Soviet officials later claimed that members of the crowd had opened fire on the Soviet army. But they failed to produce any evidence to support their assertion, and none of the foreign journalists at the scene saw any firearms in the hands of the defenders.

Spearheading the assault force was a group of thirty or so men in black helmets, their eyes shielded by bulletproof visors, who smashed their way through the plate glass windows at the base of the television tower. They seemed more organized and disciplined than the rest of the attacking force. They talked to one another constantly, via radio sets attached to the backs
of their helmets. Once inside the tower, they moved methodically from floor to floor, pushing aside the barricades erected by the Lithuanian defenders and dismantling the booby traps. Their presence in Vilnius was meant to be a closely guarded secret. Within a matter of days it was to become a matter of nationwide controversy, and a serious embarrassment to their masters in Moscow.

M
ORE THAN A DECADE HAD PASSED
since Yevgeny Chudesnov had taken part in the operation to overthrow Amin. He still remembered the fragrant aroma of shashlik, rising from hundreds of bonfires, as he drove through the deserted streets of Kabul that cold winter night. A veteran of the Alpha Group, he had become almost immune to the rattle of gunfire and the deafening sound of explosions.
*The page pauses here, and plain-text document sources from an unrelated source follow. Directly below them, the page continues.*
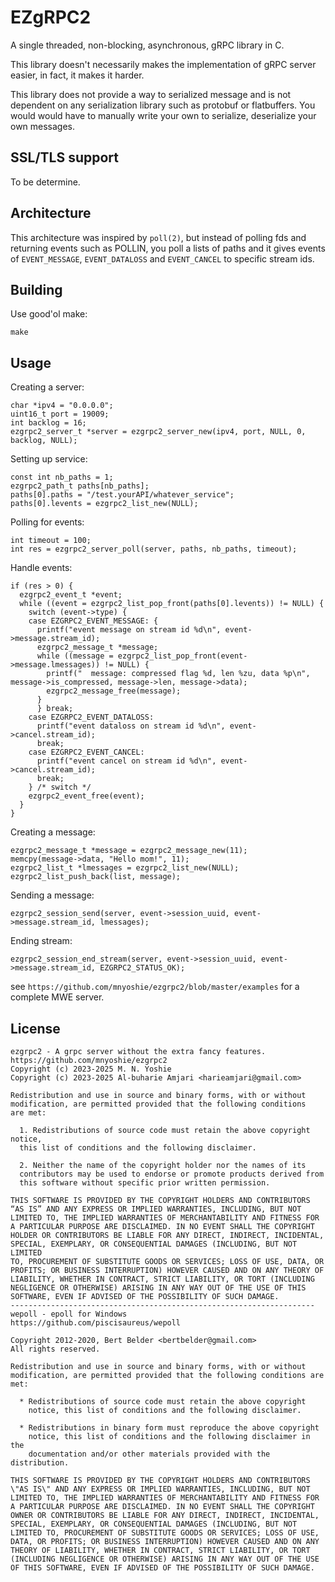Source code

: # EZgRPC2

A single threaded, non-blocking, asynchronous, gRPC library in C.

This library doesn't necessarily makes the implementation of gRPC server easier, in fact,
it makes it harder.

This library does not provide a way to serialized message and is not dependent on any serialization
library such as protobuf or flatbuffers. You would would have to manually write your own to
serialize, deserialize your own messages.

## SSL/TLS support

To be determine.

## Architecture


This architecture was inspired by `poll(2)`, but instead of polling fds and returning events
such as POLLIN, you poll a lists of paths and it gives events of `EVENT_MESSAGE`,
`EVENT_DATALOSS` and `EVENT_CANCEL` to specific stream ids.

## Building

Use good'ol make:
```
make
```

## Usage

Creating a server:
```
char *ipv4 = "0.0.0.0";
uint16_t port = 19009;
int backlog = 16;
ezgrpc2_server_t *server = ezgrpc2_server_new(ipv4, port, NULL, 0, backlog, NULL);
```

Setting up service:
```
const int nb_paths = 1;
ezgrpc2_path_t paths[nb_paths];
paths[0].paths = "/test.yourAPI/whatever_service";
paths[0].levents = ezgrpc2_list_new(NULL);
```

Polling for events:
```
int timeout = 100;
int res = ezgrpc2_server_poll(server, paths, nb_paths, timeout);
```

Handle events:
```
if (res > 0) {
  ezgrpc2_event_t *event;
  while ((event = ezgrpc2_list_pop_front(paths[0].levents)) != NULL) {
    switch (event->type) {
    case EZGRPC2_EVENT_MESSAGE: {
      printf("event message on stream id %d\n", event->message.stream_id);
      ezgrpc2_message_t *message;
      while ((message = ezgrpc2_list_pop_front(event->message.lmessages)) != NULL) {
        printf("  message: compressed flag %d, len %zu, data %p\n", message->is_compressed, message->len, message->data);
        ezgrpc2_message_free(message);
      }
      } break;
    case EZGRPC2_EVENT_DATALOSS:
      printf("event dataloss on stream id %d\n", event->cancel.stream_id);
      break;
    case EZGRPC2_EVENT_CANCEL:
      printf("event cancel on stream id %d\n", event->cancel.stream_id);
      break;
    } /* switch */
    ezgrpc2_event_free(event);
  }
}
```

Creating a message:
```
ezgrpc2_message_t *message = ezgrpc2_message_new(11);
memcpy(message->data, "Hello mom!", 11);
ezgrpc2_list_t *lmessages = ezgrpc2_list_new(NULL);
ezgrpc2_list_push_back(list, message);
```

Sending a message:
```
ezgrpc2_session_send(server, event->session_uuid, event->message.stream_id, lmessages);
```

Ending stream:
```
ezgrpc2_session_end_stream(server, event->session_uuid, event->message.stream_id, EZGRPC2_STATUS_OK);
```

see `https://github.com/mnyoshie/ezgrpc2/blob/master/examples` for a complete
MWE server.

## License
```
ezgrpc2 - A grpc server without the extra fancy features.
https://github.com/mnyoshie/ezgrpc2
Copyright (c) 2023-2025 M. N. Yoshie
Copyright (c) 2023-2025 Al-buharie Amjari <harieamjari@gmail.com>

Redistribution and use in source and binary forms, with or without
modification, are permitted provided that the following conditions
are met:

  1. Redistributions of source code must retain the above copyright notice,
  this list of conditions and the following disclaimer.

  2. Neither the name of the copyright holder nor the names of its
  contributors may be used to endorse or promote products derived from
  this software without specific prior written permission.

THIS SOFTWARE IS PROVIDED BY THE COPYRIGHT HOLDERS AND CONTRIBUTORS
“AS IS” AND ANY EXPRESS OR IMPLIED WARRANTIES, INCLUDING, BUT NOT
LIMITED TO, THE IMPLIED WARRANTIES OF MERCHANTABILITY AND FITNESS FOR
A PARTICULAR PURPOSE ARE DISCLAIMED. IN NO EVENT SHALL THE COPYRIGHT
HOLDER OR CONTRIBUTORS BE LIABLE FOR ANY DIRECT, INDIRECT, INCIDENTAL,
SPECIAL, EXEMPLARY, OR CONSEQUENTIAL DAMAGES (INCLUDING, BUT NOT LIMITED
TO, PROCUREMENT OF SUBSTITUTE GOODS OR SERVICES; LOSS OF USE, DATA, OR
PROFITS; OR BUSINESS INTERRUPTION) HOWEVER CAUSED AND ON ANY THEORY OF
LIABILITY, WHETHER IN CONTRACT, STRICT LIABILITY, OR TORT (INCLUDING
NEGLIGENCE OR OTHERWISE) ARISING IN ANY WAY OUT OF THE USE OF THIS
SOFTWARE, EVEN IF ADVISED OF THE POSSIBILITY OF SUCH DAMAGE.
--------------------------------------------------------------------
wepoll - epoll for Windows
https://github.com/piscisaureus/wepoll

Copyright 2012-2020, Bert Belder <bertbelder@gmail.com>
All rights reserved.

Redistribution and use in source and binary forms, with or without
modification, are permitted provided that the following conditions are
met:

  * Redistributions of source code must retain the above copyright
    notice, this list of conditions and the following disclaimer.

  * Redistributions in binary form must reproduce the above copyright
    notice, this list of conditions and the following disclaimer in the
    documentation and/or other materials provided with the distribution.

THIS SOFTWARE IS PROVIDED BY THE COPYRIGHT HOLDERS AND CONTRIBUTORS
\"AS IS\" AND ANY EXPRESS OR IMPLIED WARRANTIES, INCLUDING, BUT NOT
LIMITED TO, THE IMPLIED WARRANTIES OF MERCHANTABILITY AND FITNESS FOR
A PARTICULAR PURPOSE ARE DISCLAIMED. IN NO EVENT SHALL THE COPYRIGHT
OWNER OR CONTRIBUTORS BE LIABLE FOR ANY DIRECT, INDIRECT, INCIDENTAL,
SPECIAL, EXEMPLARY, OR CONSEQUENTIAL DAMAGES (INCLUDING, BUT NOT
LIMITED TO, PROCUREMENT OF SUBSTITUTE GOODS OR SERVICES; LOSS OF USE,
DATA, OR PROFITS; OR BUSINESS INTERRUPTION) HOWEVER CAUSED AND ON ANY
THEORY OF LIABILITY, WHETHER IN CONTRACT, STRICT LIABILITY, OR TORT
(INCLUDING NEGLIGENCE OR OTHERWISE) ARISING IN ANY WAY OUT OF THE USE
OF THIS SOFTWARE, EVEN IF ADVISED OF THE POSSIBILITY OF SUCH DAMAGE.
```
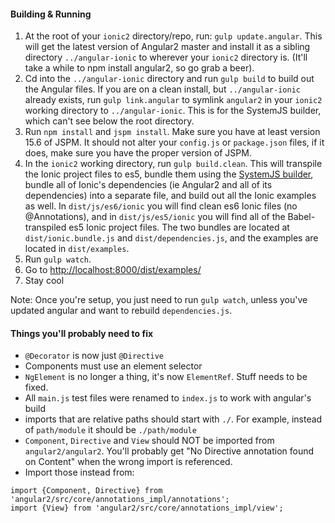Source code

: 
#### Building & Running

1. At the root of your `ionic2` directory/repo, run: `gulp update.angular`. This will get the latest version of Angular2 master and install it as a sibling directory `../angular-ionic` to wherever your `ionic2` directory is. (It'll take a while to npm install angular2, so go grab a beer).
2. Cd into the `../angular-ionic` directory and run `gulp build` to build out the Angular files. If you are on a clean install, but `../angular-ionic` already exists, run `gulp link.angular` to symlink `angular2` in your `ionic2` working directory to `../angular-ionic`.  This is for the SystemJS builder, which
 can't see below the root directory.
3. Run `npm install` and `jspm install`.  Make sure you have at least version 15.6 of JSPM.  It should not alter your `config.js` or `package.json` files, if it does, make sure you have the proper version of JSPM.
4. In the `ionic2` working directory, run `gulp build.clean`. This will transpile the Ionic project files to es5, bundle them using the [SystemJS builder](https://github.com/systemjs/builder), bundle all of Ionic's dependencies (ie Angular2 and all of its dependencies) into a separate file, and build out all the Ionic examples as well.  In `dist/js/es6/ionic` you will find clean es6 Ionic files (no @Annotations), and in `dist/js/es5/ionic` you will find all of the Babel-transpiled es5 Ionic project files. The two bundles are located at `dist/ionic.bundle.js` and `dist/dependencies.js`, and the examples are located in `dist/examples`.
5. Run `gulp watch`.
6. Go to [http://localhost:8000/dist/examples/](http://localhost:8000/dist/examples/)
7. Stay cool

Note: Once you're setup, you just need to run `gulp watch`, unless you've updated angular and want to rebuild `dependencies.js`.

#### Things you'll probably need to fix

- `@Decorator` is now just `@Directive`
- Components must use an element selector
- `NgElement` is no longer a thing, it's now `ElementRef`. Stuff needs to be fixed.
- All `main.js` test files were renamed to `index.js` to work with angular's build
- imports that are relative paths should start with `./`. For example, instead of `path/module` it should be `./path/module`
- `Component`, `Directive` and `View` should NOT be imported from `angular2/angular2`. You'll probably get "No Directive annotation found on Content" when the wrong import is referenced.
- Import those instead from:

```
import {Component, Directive} from 'angular2/src/core/annotations_impl/annotations';
import {View} from 'angular2/src/core/annotations_impl/view';
```


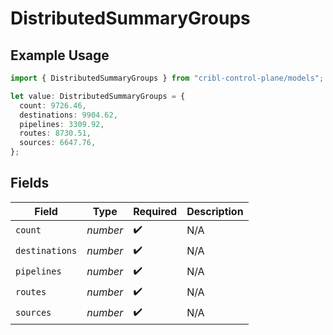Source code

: # DistributedSummaryGroups

## Example Usage

```typescript
import { DistributedSummaryGroups } from "cribl-control-plane/models";

let value: DistributedSummaryGroups = {
  count: 9726.46,
  destinations: 9904.62,
  pipelines: 3309.92,
  routes: 8730.51,
  sources: 6647.76,
};
```

## Fields

| Field              | Type               | Required           | Description        |
| ------------------ | ------------------ | ------------------ | ------------------ |
| `count`            | *number*           | :heavy_check_mark: | N/A                |
| `destinations`     | *number*           | :heavy_check_mark: | N/A                |
| `pipelines`        | *number*           | :heavy_check_mark: | N/A                |
| `routes`           | *number*           | :heavy_check_mark: | N/A                |
| `sources`          | *number*           | :heavy_check_mark: | N/A                |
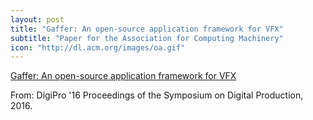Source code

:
 ```yaml
---
layout: post
title: "Gaffer: An open-source application framework for VFX"
subtitle: "Paper for the Association for Computing Machinery"
icon: "http://dl.acm.org/images/oa.gif"
---
```


[Gaffer: An open-source application framework for VFX](http://dl.acm.org/authorize?N19758)

From: DigiPro '16 Proceedings of the Symposium on Digital Production, 2016.
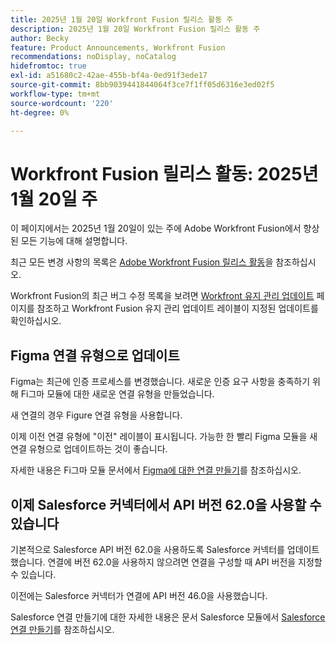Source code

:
 ```yaml
---
title: 2025년 1월 20일 Workfront Fusion 릴리스 활동 주
description: 2025년 1월 20일 Workfront Fusion 릴리스 활동 주
author: Becky
feature: Product Announcements, Workfront Fusion
recommendations: noDisplay, noCatalog
hidefromtoc: true
exl-id: a51680c2-42ae-455b-bf4a-0ed91f3ede17
source-git-commit: 8bb9039441844064f3ce7f1ff05d6316e3ed02f5
workflow-type: tm+mt
source-wordcount: '220'
ht-degree: 0%

---
```


# Workfront Fusion 릴리스 활동: 2025년 1월 20일 주

이 페이지에서는 2025년 1월 20일이 있는 주에 Adobe Workfront Fusion에서 향상된 모든 기능에 대해 설명합니다.

최근 모든 변경 사항의 목록은 [Adobe Workfront Fusion 릴리스 활동](/help/workfront-fusion/fusion-product-releases/fusion-release-activity.md)을 참조하십시오.

Workfront Fusion의 최근 버그 수정 목록을 보려면 [Workfront 유지 관리 업데이트](https://experienceleague.adobe.com/en/docs/workfront-known-issues/releases/current-updates) 페이지를 참조하고 Workfront Fusion 유지 관리 업데이트 레이블이 지정된 업데이트를 확인하십시오.

## Figma 연결 유형으로 업데이트

Figma는 최근에 인증 프로세스를 변경했습니다. 새로운 인증 요구 사항을 충족하기 위해 Fi그마 모듈에 대한 새로운 연결 유형을 만들었습니다.

새 연결의 경우 Figure 연결 유형을 사용합니다.

이제 이전 연결 유형에 &quot;이전&quot; 레이블이 표시됩니다. 가능한 한 빨리 Figma 모듈을 새 연결 유형으로 업데이트하는 것이 좋습니다.

자세한 내용은 Fi그마 모듈 문서에서 [Figma에 대한 연결 만들기](/help/workfront-fusion/references/apps-and-modules/third-party-connectors/figma-modules.md#create-a-connection-to-figma)를 참조하십시오.

## 이제 Salesforce 커넥터에서 API 버전 62.0을 사용할 수 있습니다

기본적으로 Salesforce API 버전 62.0을 사용하도록 Salesforce 커넥터를 업데이트했습니다. 연결에 버전 62.0을 사용하지 않으려면 연결을 구성할 때 API 버전을 지정할 수 있습니다.

이전에는 Salesforce 커넥터가 연결에 API 버전 46.0을 사용했습니다.

Salesforce 연결 만들기에 대한 자세한 내용은 문서 Salesforce 모듈에서 [Salesforce 연결 만들기](/help/workfront-fusion/references/apps-and-modules/third-party-connectors/salesforce-modules.md#create-a-connection-to-salesforce)를 참조하십시오.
If the KGB was the sword and shield of the Soviet state, the Alpha Group was the sword and shield of the KGB. Modeled on the British SAS and the American Delta squad, the two hundred or so members of the Alpha Group were superbly trained and equipped. These Soviet Rambos had extensive experience in freeing hostages, disarming terrorists, and storming buildings. Since the takeover of Amin’s palace in December 1979, they had carried out hundreds of delicate missions in different parts of the Soviet Union, achieving almost mythic status in the eyes of Kremlin leaders. The head of the Alpha Group reported directly to the chairman of the KGB. The force was the last line of defense for a Soviet Union threatened with disintegration.